What is needed >> Of all the lines in these entries, count those that contain "returns" and give only the total.

Dataset content >>
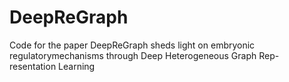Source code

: # DeepReGraph
Code for the paper DeepReGraph   sheds   light   on   embryonic   regulatorymechanisms through Deep Heterogeneous Graph Rep-resentation Learning
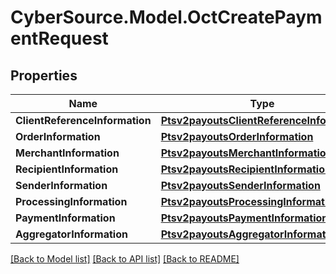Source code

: # CyberSource.Model.OctCreatePaymentRequest
## Properties

Name | Type | Description | Notes
------------ | ------------- | ------------- | -------------
**ClientReferenceInformation** | [**Ptsv2payoutsClientReferenceInformation**](Ptsv2payoutsClientReferenceInformation.md) |  | [optional] 
**OrderInformation** | [**Ptsv2payoutsOrderInformation**](Ptsv2payoutsOrderInformation.md) |  | [optional] 
**MerchantInformation** | [**Ptsv2payoutsMerchantInformation**](Ptsv2payoutsMerchantInformation.md) |  | [optional] 
**RecipientInformation** | [**Ptsv2payoutsRecipientInformation**](Ptsv2payoutsRecipientInformation.md) |  | [optional] 
**SenderInformation** | [**Ptsv2payoutsSenderInformation**](Ptsv2payoutsSenderInformation.md) |  | [optional] 
**ProcessingInformation** | [**Ptsv2payoutsProcessingInformation**](Ptsv2payoutsProcessingInformation.md) |  | [optional] 
**PaymentInformation** | [**Ptsv2payoutsPaymentInformation**](Ptsv2payoutsPaymentInformation.md) |  | [optional] 
**AggregatorInformation** | [**Ptsv2payoutsAggregatorInformation**](Ptsv2payoutsAggregatorInformation.md) |  | [optional] 

[[Back to Model list]](../README.md#documentation-for-models) [[Back to API list]](../README.md#documentation-for-api-endpoints) [[Back to README]](../README.md)

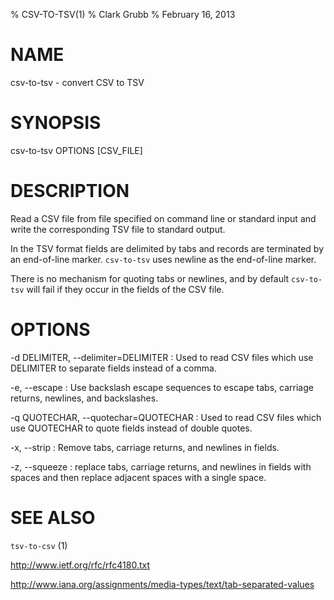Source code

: % CSV-TO-TSV(1)
% Clark Grubb
% February 16, 2013


# NAME

csv-to-tsv - convert CSV to TSV

# SYNOPSIS

csv-to-tsv OPTIONS [CSV_FILE]

# DESCRIPTION

Read a CSV file from file specified on command line or standard input and write the corresponding TSV file to standard output.

In the TSV format fields are delimited by tabs and records are terminated by an end-of-line marker.  `csv-to-tsv` uses newline as the end-of-line marker.

There is no mechanism for quoting tabs or newlines, and by default `csv-to-tsv` will fail if they occur in the fields of the CSV file.  

# OPTIONS

-d DELIMITER, \--delimiter=DELIMITER
: Used to read CSV files which use DELIMITER to separate fields instead of a comma.

-e, \--escape
: Use backslash escape sequences to escape tabs, carriage returns, newlines, and backslashes.

-q QUOTECHAR, \--quotechar=QUOTECHAR
: Used to read CSV files which use QUOTECHAR to quote fields instead of double quotes.

-x, \--strip
: Remove tabs, carriage returns, and newlines in fields.

-z, \--squeeze
: replace tabs, carriage returns, and newlines in fields with spaces and then replace adjacent spaces with a single space.


# SEE ALSO

`tsv-to-csv` (1)

http://www.ietf.org/rfc/rfc4180.txt

http://www.iana.org/assignments/media-types/text/tab-separated-values
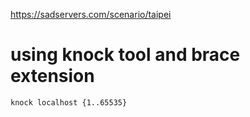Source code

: https://sadservers.com/scenario/taipei

# using knock tool and brace extension
`knock localhost {1..65535}`
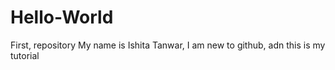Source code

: # Hello-World
First, repository
My name is Ishita Tanwar, I am new to github, adn this is my tutorial
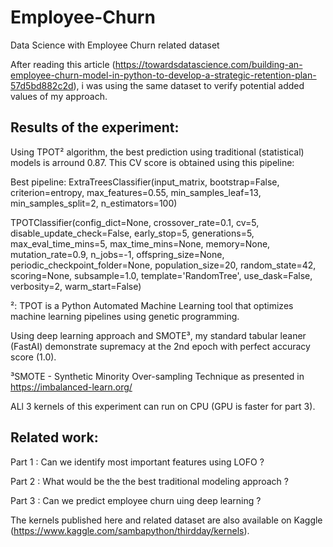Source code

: # Employee-Churn
Data Science with Employee Churn related dataset

After reading this article (https://towardsdatascience.com/building-an-employee-churn-model-in-python-to-develop-a-strategic-retention-plan-57d5bd882c2d), i was using the same dataset to verify potential added values of my approach.


## Results of the experiment:

Using TPOT² algorithm, the best prediction using traditional (statistical) models is arround 0.87.
This CV score is obtained using this pipeline:

Best pipeline: ExtraTreesClassifier(input_matrix, bootstrap=False, criterion=entropy, max_features=0.55, min_samples_leaf=13, min_samples_split=2, n_estimators=100)

TPOTClassifier(config_dict=None, crossover_rate=0.1, cv=5,
        disable_update_check=False, early_stop=5, generations=5,
        max_eval_time_mins=5, max_time_mins=None, memory=None,
        mutation_rate=0.9, n_jobs=-1, offspring_size=None,
        periodic_checkpoint_folder=None, population_size=20,
        random_state=42, scoring=None, subsample=1.0,
        template='RandomTree', use_dask=False, verbosity=2,
        warm_start=False)

²: TPOT is a Python Automated Machine Learning tool that optimizes machine learning pipelines using genetic programming.

Using deep learning approach and SMOTE³, my standard tabular leaner (FastAI) demonstrate 
supremacy at the 2nd epoch with perfect accuracy score (1.0).

³SMOTE - Synthetic Minority Over-sampling Technique as presented in https://imbalanced-learn.org/

ALl 3 kernels of this experiment can run on CPU (GPU is faster for part 3). 

## Related work:

Part 1 : Can we identify most important features using LOFO ?

Part 2 : What would be the the best traditional modeling approach ?

Part 3 : Can we predict employee churn uing deep learning ?

The kernels published here and related dataset are also available on Kaggle (https://www.kaggle.com/sambapython/thirdday/kernels).
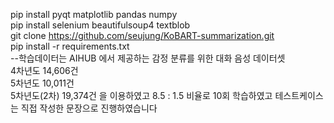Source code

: pip install pyqt matplotlib pandas numpy <br>
pip install selenium beautifulsoup4 textblob <br>
git clone https://github.com/seujung/KoBART-summarization.git<br>
pip install -r requirements.txt<br>
--학습데이터는 AIHUB 에서 제공하는 감정 분류를 위한 대화 음성 데이터셋 <br>
4차년도 14,606건<br>
5차년도 10,011건<br>
5차년도(2차) 19,374건 을 이용하였고 8.5 : 1.5 비율로 10회 학습하였고 테스트케이스는 직접 작성한 문장으로 진행하였습니다
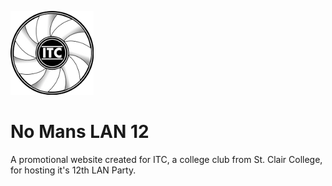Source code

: ![ITC Logo](/images/itcLogoCut.png)
# No Mans LAN 12
A promotional website created for ITC, a college club from St. Clair College, for hosting it's 12th LAN Party.
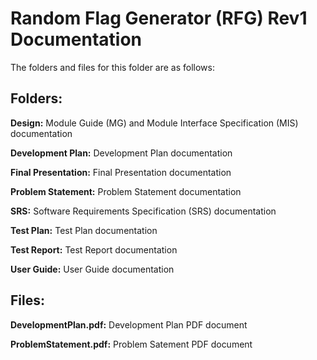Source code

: # Random Flag Generator (RFG) Rev1 Documentation

The folders and files for this folder are as follows:

Folders:
---

**Design:** Module Guide (MG) and Module Interface Specification (MIS) documentation

**Development Plan:** Development Plan documentation

**Final Presentation:** Final Presentation documentation

**Problem Statement:** Problem Statement documentation

**SRS:** Software Requirements Specification (SRS) documentation

**Test Plan:** Test Plan documentation

**Test Report:** Test Report documentation

**User Guide:** User Guide documentation

Files:
---

**DevelopmentPlan.pdf:** Development Plan PDF document

**ProblemStatement.pdf:** Problem Satement PDF document
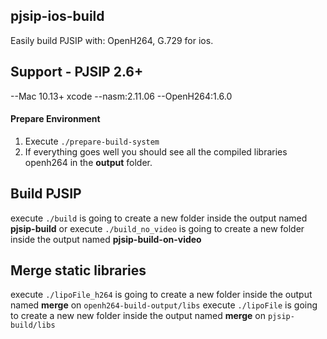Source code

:## pjsip-ios-build
Easily build PJSIP with: OpenH264,  G.729 for ios.

## Support - PJSIP 2.6+
--Mac 10.13+ xcode
--nasm:2.11.06
--OpenH264:1.6.0

#### Prepare Environment
1. Execute `./prepare-build-system`
2. If everything goes well you should see all the compiled libraries openh264 in the <b>output</b> folder.

## Build PJSIP
execute `./build` is going to create a new folder inside the output named <b>pjsip-build</b>
or execute `./build_no_video` is going to create a new folder inside the output named <b>pjsip-build-on-video</b> 

## Merge static libraries
execute `./lipoFile_h264` is going to create a new folder inside the output named <b>merge</b> on `openh264-build-output/libs`
execute `./lipoFile` is going to create a new new folder inside the output named <b>merge</b> on `pjsip-build/libs`
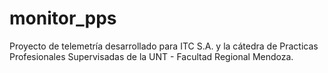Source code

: # monitor_pps
Proyecto de telemetría desarrollado para ITC S.A. y la cátedra de Practicas Profesionales Supervisadas de la UNT - Facultad Regional Mendoza.
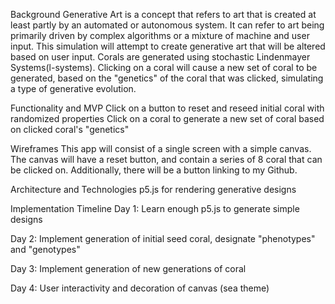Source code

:Background
Generative Art is a concept that refers to art that is created at least partly by an automated or autonomous system. It can refer to art being primarily driven by complex algorithms or a mixture of machine and user input. This simulation will attempt to create generative art that will be altered based on user input. Corals are generated using stochastic Lindenmayer Systems(l-systems). Clicking on a coral will cause a new set of coral to be generated, based on the "genetics" of the coral that was clicked, simulating a type of generative evolution.

Functionality and MVP
Click on a button to reset and reseed initial coral with randomized properties
Click on a coral to generate a new set of coral based on clicked coral's "genetics"

Wireframes
This app will consist of a single screen with a simple canvas. The canvas will have a reset button, and contain a series of 8 coral that can be clicked on. Additionally, there will be a button linking to my Github.

Architecture and Technologies
p5.js for rendering generative designs

Implementation Timeline
Day 1:
Learn enough p5.js to generate simple designs

Day 2:
Implement generation of initial seed coral, designate "phenotypes" and "genotypes"

Day 3:
Implement generation of new generations of coral

Day 4:
User interactivity and decoration of canvas (sea theme)
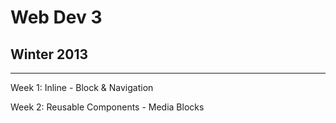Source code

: # Web Dev 3 #
## Winter 2013 ##
------
Week 1: Inline - Block & Navigation

Week 2: Reusable Components - Media Blocks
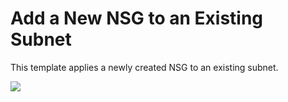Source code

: # Add a New NSG to an Existing Subnet

This template applies a newly created NSG to an existing subnet.

<a href="https://portal.azure.com/#create/Microsoft.Template/uri/https%3A%2F%2Fraw.githubusercontent.com%2Fvys99AZBuild%2FAzureAutomation%2Fmaster%2F403-Apply-NSG-to-existing-subnet-WebTest%2Fazuredeploy.json" target="_blank">
   <img src="http://azuredeploy.net/deploybutton.png"/>
</a>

Written response >> 3